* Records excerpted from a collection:
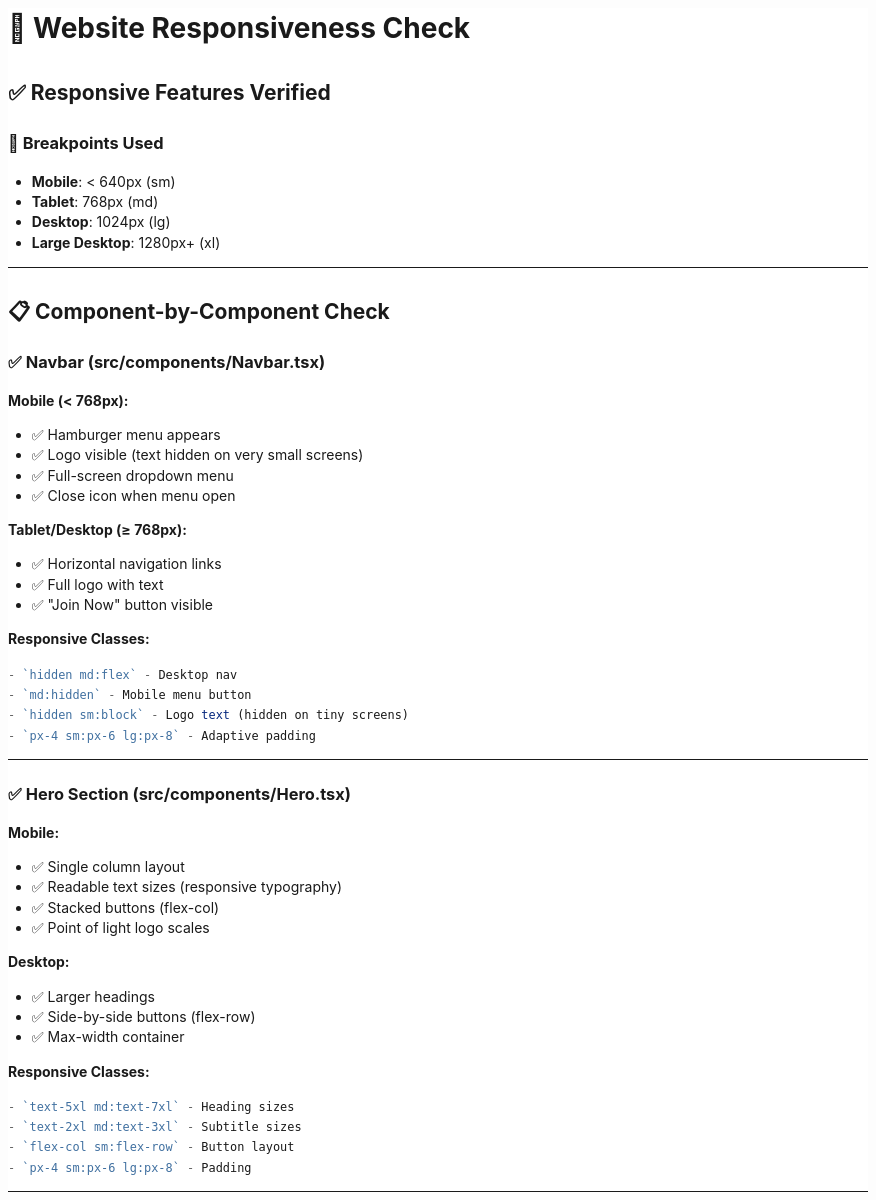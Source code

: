 # 📱 Website Responsiveness Check

## ✅ Responsive Features Verified

### 🎯 **Breakpoints Used**
- **Mobile**: < 640px (sm)
- **Tablet**: 768px (md)
- **Desktop**: 1024px (lg)
- **Large Desktop**: 1280px+ (xl)

---

## 📋 Component-by-Component Check

### ✅ **Navbar** (src/components/Navbar.tsx)
**Mobile (< 768px):**
- ✅ Hamburger menu appears
- ✅ Logo visible (text hidden on very small screens)
- ✅ Full-screen dropdown menu
- ✅ Close icon when menu open

**Tablet/Desktop (≥ 768px):**
- ✅ Horizontal navigation links
- ✅ Full logo with text
- ✅ "Join Now" button visible

**Responsive Classes:**
```typescript
- `hidden md:flex` - Desktop nav
- `md:hidden` - Mobile menu button
- `hidden sm:block` - Logo text (hidden on tiny screens)
- `px-4 sm:px-6 lg:px-8` - Adaptive padding
```

---

### ✅ **Hero Section** (src/components/Hero.tsx)
**Mobile:**
- ✅ Single column layout
- ✅ Readable text sizes (responsive typography)
- ✅ Stacked buttons (flex-col)
- ✅ Point of light logo scales

**Desktop:**
- ✅ Larger headings
- ✅ Side-by-side buttons (flex-row)
- ✅ Max-width container

**Responsive Classes:**
```typescript
- `text-5xl md:text-7xl` - Heading sizes
- `text-2xl md:text-3xl` - Subtitle sizes
- `flex-col sm:flex-row` - Button layout
- `px-4 sm:px-6 lg:px-8` - Padding
```

---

* Directions:
Which lines above contain the word "Full"? List them.

* Answer space:
- ✅ Full-screen dropdown menu
- ✅ Full logo with text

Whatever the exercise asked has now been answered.